[EXERCISE MATERIALS]

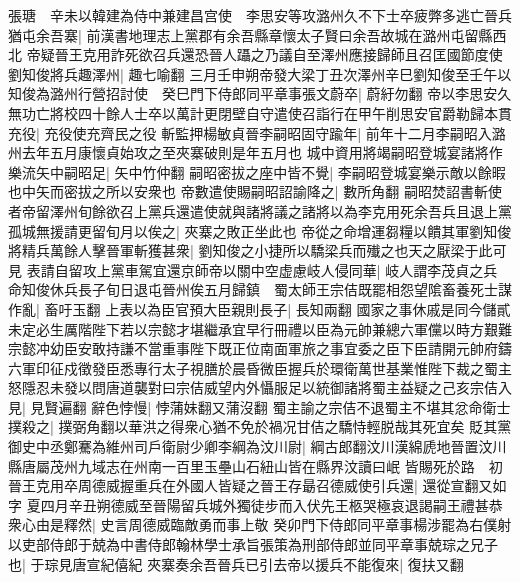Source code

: 張瑭　辛未以韓建為侍中兼建昌宫使　李思安等攻潞州久不下士卒疲弊多逃亡晉兵猶屯余吾寨|{
	前漢書地理志上黨郡有余吾縣章懷太子賢曰余吾故城在潞州屯留縣西北}
帝疑晉王克用詐死欲召兵還恐晉人躡之乃議自至澤州應接歸師且召匡國節度使劉知俊將兵趣澤州|{
	趣七喻翻}
三月壬申朔帝發大梁丁丑次澤州辛巳劉知俊至壬午以知俊為潞州行營招討使　癸巳門下侍郎同平章事張文蔚卒|{
	蔚紆勿翻}
帝以李思安久無功亡將校四十餘人士卒以萬計更閉壁自守遣使召詣行在甲午削思安官爵勒歸本貫充役|{
	充役使充齊民之役}
斬監押楊敏貞晉李嗣昭固守踰年|{
	前年十二月李嗣昭入潞州去年五月康懷貞始攻之至夾寨破則是年五月也}
城中資用將竭嗣昭登城宴諸將作樂流矢中嗣昭足|{
	矢中竹仲翻}
嗣昭密拔之座中皆不覺|{
	李嗣昭登城宴樂示敵以餘暇也中矢而密拔之所以安衆也}
帝數遣使賜嗣昭詔諭降之|{
	數所角翻}
嗣昭焚詔書斬使者帝留澤州旬餘欲召上黨兵還遣使就與諸將議之諸將以為李克用死余吾兵且退上黨孤城無援請更留旬月以俟之|{
	夾寨之敗正坐此也}
帝從之命增運芻糧以饋其軍劉知俊將精兵萬餘人擊晉軍斬獲甚衆|{
	劉知俊之小捷所以驕梁兵而殱之也天之厭梁于此可見}
表請自留攻上黨車駕宜還京師帝以關中空虚慮岐人侵同華|{
	岐人謂李茂貞之兵}
命知俊休兵長子旬日退屯晉州俟五月歸鎮　蜀太師王宗佶既罷相怨望隂畜養死士謀作亂|{
	畜吁玉翻}
上表以為臣官預大臣親則長子|{
	長知兩翻}
國家之事休戚是同今儲貳未定必生厲階陛下若以宗懿才堪繼承宜早行冊禮以臣為元帥兼總六軍儻以時方艱難宗懿冲幼臣安敢持謙不當重事陛下既正位南面軍旅之事宜委之臣下臣請開元帥府鑄六軍印征戍徵發臣悉專行太子視膳於晨昏微臣握兵於環衛萬世基業惟陛下裁之蜀主怒隱忍未發以問唐道襲對曰宗佶威望内外懾服足以統御諸將蜀主益疑之己亥宗佶入見|{
	見賢遍翻}
辭色悖慢|{
	悖蒲妹翻又蒲沒翻}
蜀主諭之宗佶不退蜀主不堪其忿命衛士撲殺之|{
	撲弼角翻以華洪之得衆心猶不免於禍况甘佶之驕恃輕脱哉其死宜矣}
貶其黨御史中丞鄭騫為維州司戶衛尉少卿李綱為汶川尉|{
	綱古郎翻汶川漢綿虒地晉置汶川縣唐屬茂州九域志在州南一百里玉壘山石紐山皆在縣界汶讀曰岷}
皆賜死於路　初晉王克用卒周德威握重兵在外國人皆疑之晉王存朂召德威使引兵還|{
	還從宣翻又如字}
夏四月辛丑朔德威至晉陽留兵城外獨徒步而入伏先王柩哭極哀退謁嗣王禮甚恭衆心由是釋然|{
	史言周德威臨敵勇而事上敬}
癸卯門下侍郎同平章事楊涉罷為右僕射以吏部侍郎于兢為中書侍郎翰林學士承旨張策為刑部侍郎並同平章事兢琮之兄子也|{
	于琮見唐宣紀僖紀}
夾寨奏余吾晉兵已引去帝以援兵不能復來|{
	復扶又翻}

[/EXERCISE MATERIALS]

• [TASK INSTRUCTIONS]
The line containing "癸卯門下侍郎同平章事楊涉罷為" and all lines after it, through the end of the entries above, are to be returned exactly and alone.

• [OUTPUT FOR THIS EXERCISE]
癸卯門下侍郎同平章事楊涉罷為右僕射以吏部侍郎于兢為中書侍郎翰林學士承旨張策為刑部侍郎並同平章事兢琮之兄子也|{
	于琮見唐宣紀僖紀}
夾寨奏余吾晉兵已引去帝以援兵不能復來|{
	復扶又翻}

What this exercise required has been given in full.